Georgy Kossov (Георгий Коссов) also known as Yegor Chekryakovsky (Егор Чекряковский, literally Yegor of Chekryak, Yegor being a simplified form of Georgy; 4 April 1855 – 19 April 1928) was a Russian Orthodox priest, confessor and starets. He was glorified as a saint on 9 October 2000.

== Biography ==
Kossov's biography was written in Sergei Nilus's book Father Yegor Checkryakovsky. He is often referred as the soul heir of Amvrosy of Optino.

Kossov was born to the family of a village priest in the village of Androsovo, Oryol Governorate, Russia. He graduated from Oryol seminary and taught in the village school of Oryol Governorate. In 1884, he became a priest of the village of Spas-Chekryak near the town Bolkhov of Oryol Governorate. He worked there until his death in 1928.

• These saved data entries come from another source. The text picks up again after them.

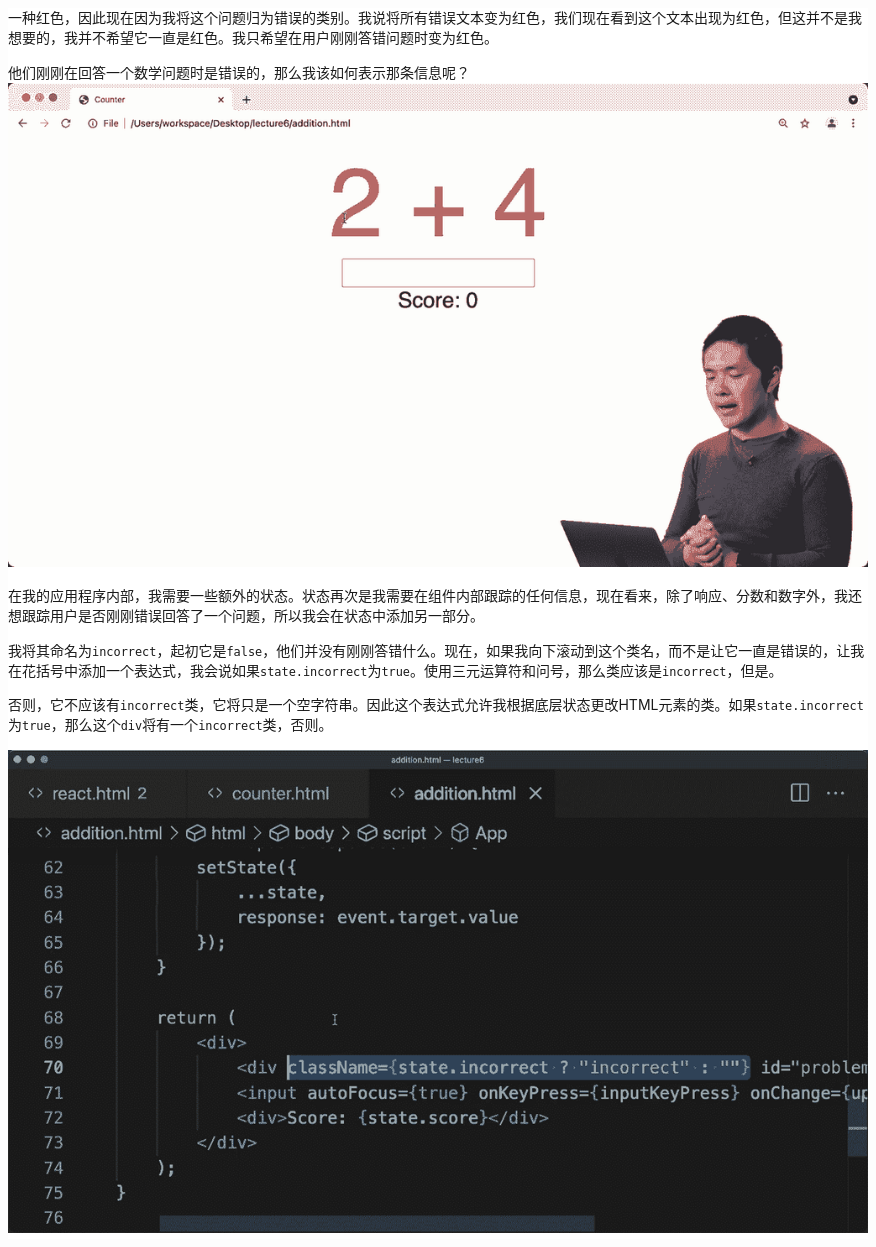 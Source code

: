 一种红色，因此现在因为我将这个问题归为错误的类别。我说将所有错误文本变为红色，我们现在看到这个文本出现为红色，但这并不是我想要的，我并不希望它一直是红色。我只希望在用户刚刚答错问题时变为红色。

他们刚刚在回答一个数学问题时是错误的，那么我该如何表示那条信息呢？![](img/5d53683b6a69413d33c6e42e94e87297_87.png)

在我的应用程序内部，我需要一些额外的状态。状态再次是我需要在组件内部跟踪的任何信息，现在看来，除了响应、分数和数字外，我还想跟踪用户是否刚刚错误回答了一个问题，所以我会在状态中添加另一部分。

我将其命名为`incorrect`，起初它是`false`，他们并没有刚刚答错什么。现在，如果我向下滚动到这个类名，而不是让它一直是错误的，让我在花括号中添加一个表达式，我会说如果`state.incorrect`为`true`。使用三元运算符和问号，那么类应该是`incorrect`，但是。

否则，它不应该有`incorrect`类，它将只是一个空字符串。因此这个表达式允许我根据底层状态更改HTML元素的类。如果`state.incorrect`为`true`，那么这个`div`将有一个`incorrect`类，否则。

![](img/5d53683b6a69413d33c6e42e94e87297_89.png)
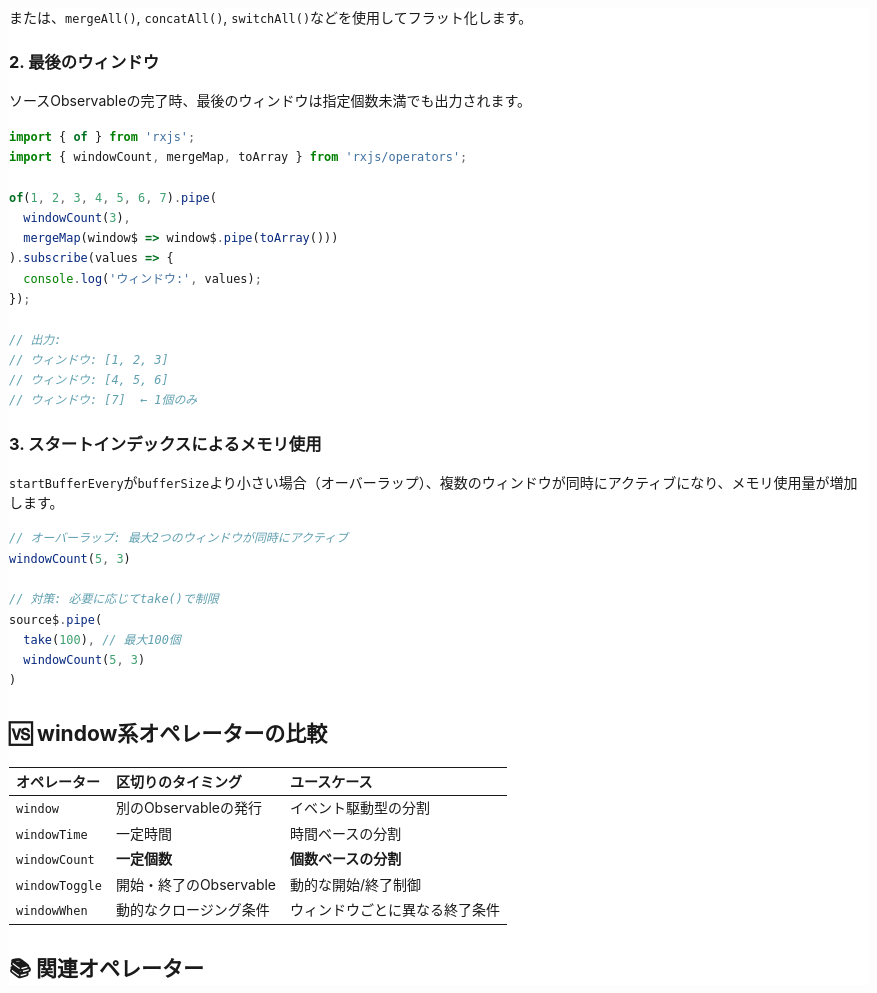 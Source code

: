または、`mergeAll()`, `concatAll()`, `switchAll()`などを使用してフラット化します。

### 2. 最後のウィンドウ

ソースObservableの完了時、最後のウィンドウは指定個数未満でも出力されます。

```ts
import { of } from 'rxjs';
import { windowCount, mergeMap, toArray } from 'rxjs/operators';

of(1, 2, 3, 4, 5, 6, 7).pipe(
  windowCount(3),
  mergeMap(window$ => window$.pipe(toArray()))
).subscribe(values => {
  console.log('ウィンドウ:', values);
});

// 出力:
// ウィンドウ: [1, 2, 3]
// ウィンドウ: [4, 5, 6]
// ウィンドウ: [7]  ← 1個のみ
```

### 3. スタートインデックスによるメモリ使用

`startBufferEvery`が`bufferSize`より小さい場合（オーバーラップ）、複数のウィンドウが同時にアクティブになり、メモリ使用量が増加します。

```ts
// オーバーラップ: 最大2つのウィンドウが同時にアクティブ
windowCount(5, 3)

// 対策: 必要に応じてtake()で制限
source$.pipe(
  take(100), // 最大100個
  windowCount(5, 3)
)
```

## 🆚 window系オペレーターの比較

| オペレーター | 区切りのタイミング | ユースケース |
|:---|:---|:---|
| `window` | 別のObservableの発行 | イベント駆動型の分割 |
| `windowTime` | 一定時間 | 時間ベースの分割 |
| `windowCount` | **一定個数** | **個数ベースの分割** |
| `windowToggle` | 開始・終了のObservable | 動的な開始/終了制御 |
| `windowWhen` | 動的なクロージング条件 | ウィンドウごとに異なる終了条件 |

## 📚 関連オペレーター
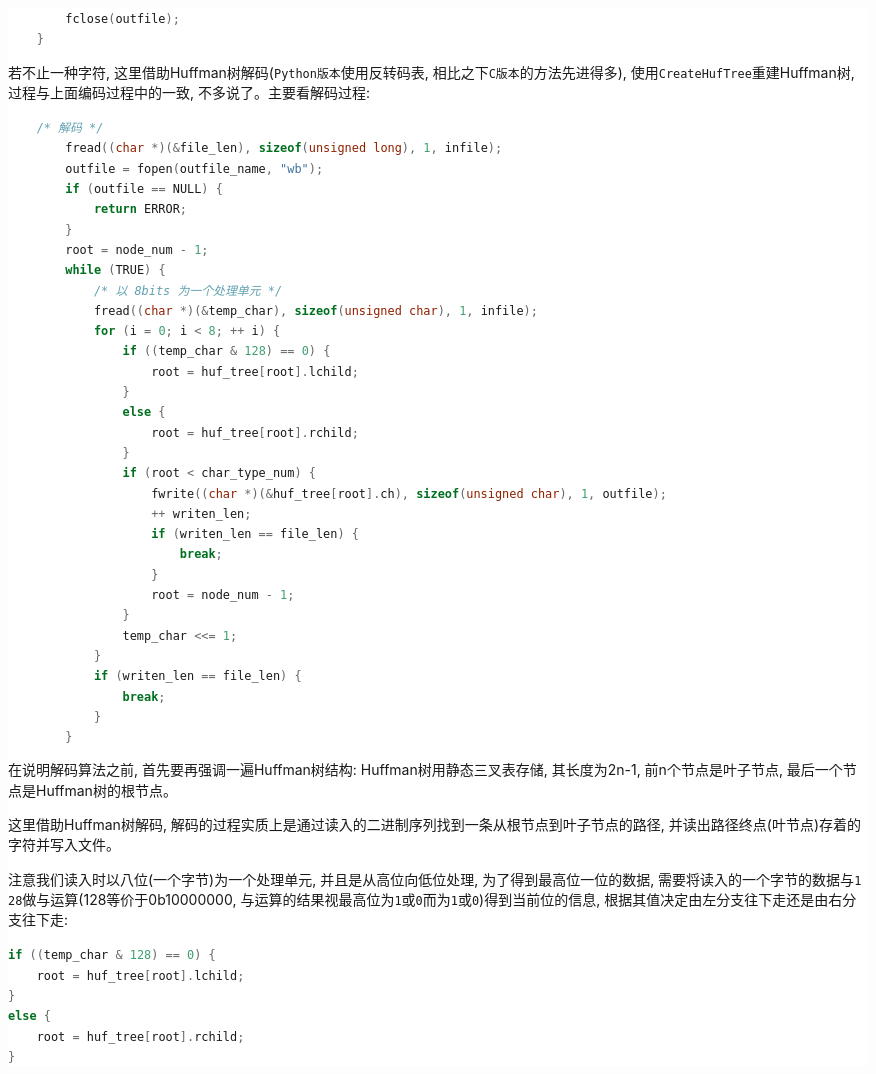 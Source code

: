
 ```C
        fclose(outfile);
    }
```

若不止一种字符, 这里借助Huffman树解码(`Python版本`使用反转码表, 相比之下`C版本`的方法先进得多), 使用`CreateHufTree`重建Huffman树, 过程与上面编码过程中的一致, 不多说了。主要看解码过程:

```C
    /* 解码 */
        fread((char *)(&file_len), sizeof(unsigned long), 1, infile);
        outfile = fopen(outfile_name, "wb");
        if (outfile == NULL) {
            return ERROR;
        }
        root = node_num - 1;
        while (TRUE) {
            /* 以 8bits 为一个处理单元 */
            fread((char *)(&temp_char), sizeof(unsigned char), 1, infile);
            for (i = 0; i < 8; ++ i) {
                if ((temp_char & 128) == 0) {
                    root = huf_tree[root].lchild;
                }
                else {
                    root = huf_tree[root].rchild;
                }
                if (root < char_type_num) {
                    fwrite((char *)(&huf_tree[root].ch), sizeof(unsigned char), 1, outfile);
                    ++ writen_len;
                    if (writen_len == file_len) {
                        break;
                    }
                    root = node_num - 1;
                }
                temp_char <<= 1;
            }
            if (writen_len == file_len) {
                break;
            }
        }
```

在说明解码算法之前, 首先要再强调一遍Huffman树结构: Huffman树用静态三叉表存储, 其长度为2n-1, 前n个节点是叶子节点, 最后一个节点是Huffman树的根节点。

这里借助Huffman树解码, 解码的过程实质上是通过读入的二进制序列找到一条从根节点到叶子节点的路径, 并读出路径终点(叶节点)存着的字符并写入文件。

注意我们读入时以八位(一个字节)为一个处理单元, 并且是从高位向低位处理, 为了得到最高位一位的数据, 需要将读入的一个字节的数据与`128`做与运算(128等价于0b10000000, 与运算的结果视最高位为`1`或`0`而为`1`或`0`)得到当前位的信息, 根据其值决定由左分支往下走还是由右分支往下走:

```C
if ((temp_char & 128) == 0) {
    root = huf_tree[root].lchild;
}
else {
    root = huf_tree[root].rchild;
}
```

Kossov was famous for his prophecies including the prophecy of the October Revolution. He rebuilt the church of Spas-Chekryak, organised a boys' school and a girls' orphanage.

== Veneration ==
In 2000, he was formally glorified and his relics were transferred to the Cathedral of Bolkhov. He is commemorated on 8 September. The finding of his relics is also commemorated on 9 December.